- EXERCISE AIM
Would you transcribe the line that holds "- 🌐 **Global", plus every line beneath it through the end of the data, exactly and with nothing added?

- DATA IN THIS EXERCISE
------------

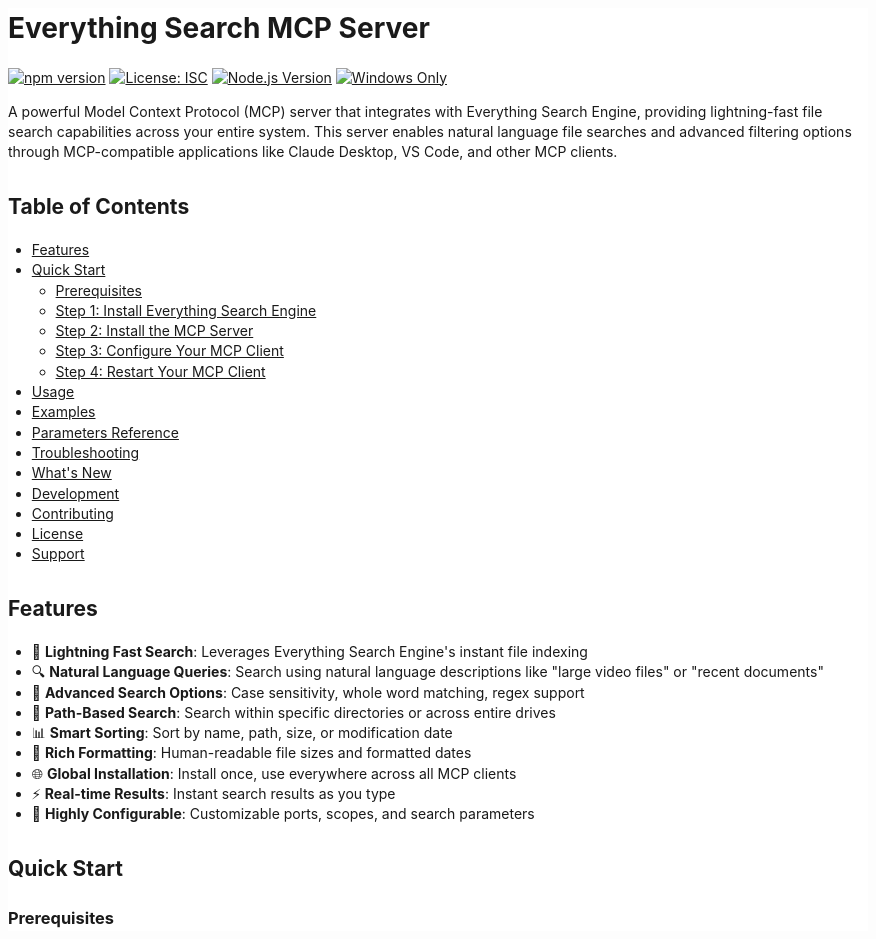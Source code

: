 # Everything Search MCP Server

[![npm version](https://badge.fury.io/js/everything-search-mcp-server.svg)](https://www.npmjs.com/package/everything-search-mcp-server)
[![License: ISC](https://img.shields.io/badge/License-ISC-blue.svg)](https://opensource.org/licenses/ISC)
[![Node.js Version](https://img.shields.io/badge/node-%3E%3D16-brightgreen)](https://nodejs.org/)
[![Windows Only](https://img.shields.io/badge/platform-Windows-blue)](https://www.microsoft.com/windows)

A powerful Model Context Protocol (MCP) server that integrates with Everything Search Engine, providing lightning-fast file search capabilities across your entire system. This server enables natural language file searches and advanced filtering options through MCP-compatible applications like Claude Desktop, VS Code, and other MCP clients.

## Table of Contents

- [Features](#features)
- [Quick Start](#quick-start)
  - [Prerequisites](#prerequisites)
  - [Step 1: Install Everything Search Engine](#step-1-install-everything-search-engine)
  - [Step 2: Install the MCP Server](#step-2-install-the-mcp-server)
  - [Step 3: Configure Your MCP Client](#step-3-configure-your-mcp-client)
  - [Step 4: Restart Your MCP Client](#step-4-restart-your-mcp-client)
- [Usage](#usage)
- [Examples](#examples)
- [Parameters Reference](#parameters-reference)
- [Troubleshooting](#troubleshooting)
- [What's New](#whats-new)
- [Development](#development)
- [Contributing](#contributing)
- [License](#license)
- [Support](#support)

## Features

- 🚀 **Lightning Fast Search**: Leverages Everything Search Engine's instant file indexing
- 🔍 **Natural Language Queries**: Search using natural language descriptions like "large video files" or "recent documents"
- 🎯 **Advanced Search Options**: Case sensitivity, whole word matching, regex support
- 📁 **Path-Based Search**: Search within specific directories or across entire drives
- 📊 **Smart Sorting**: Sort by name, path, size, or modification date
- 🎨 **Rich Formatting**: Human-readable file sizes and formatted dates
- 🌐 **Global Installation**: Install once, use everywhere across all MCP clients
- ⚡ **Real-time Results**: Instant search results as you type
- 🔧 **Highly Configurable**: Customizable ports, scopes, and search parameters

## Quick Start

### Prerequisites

------------

- EXERCISE SOLUTION
- 🌐 **Global Installation**: Install once, use everywhere across all MCP clients
- ⚡ **Real-time Results**: Instant search results as you type
- 🔧 **Highly Configurable**: Customizable ports, scopes, and search parameters

## Quick Start

### Prerequisites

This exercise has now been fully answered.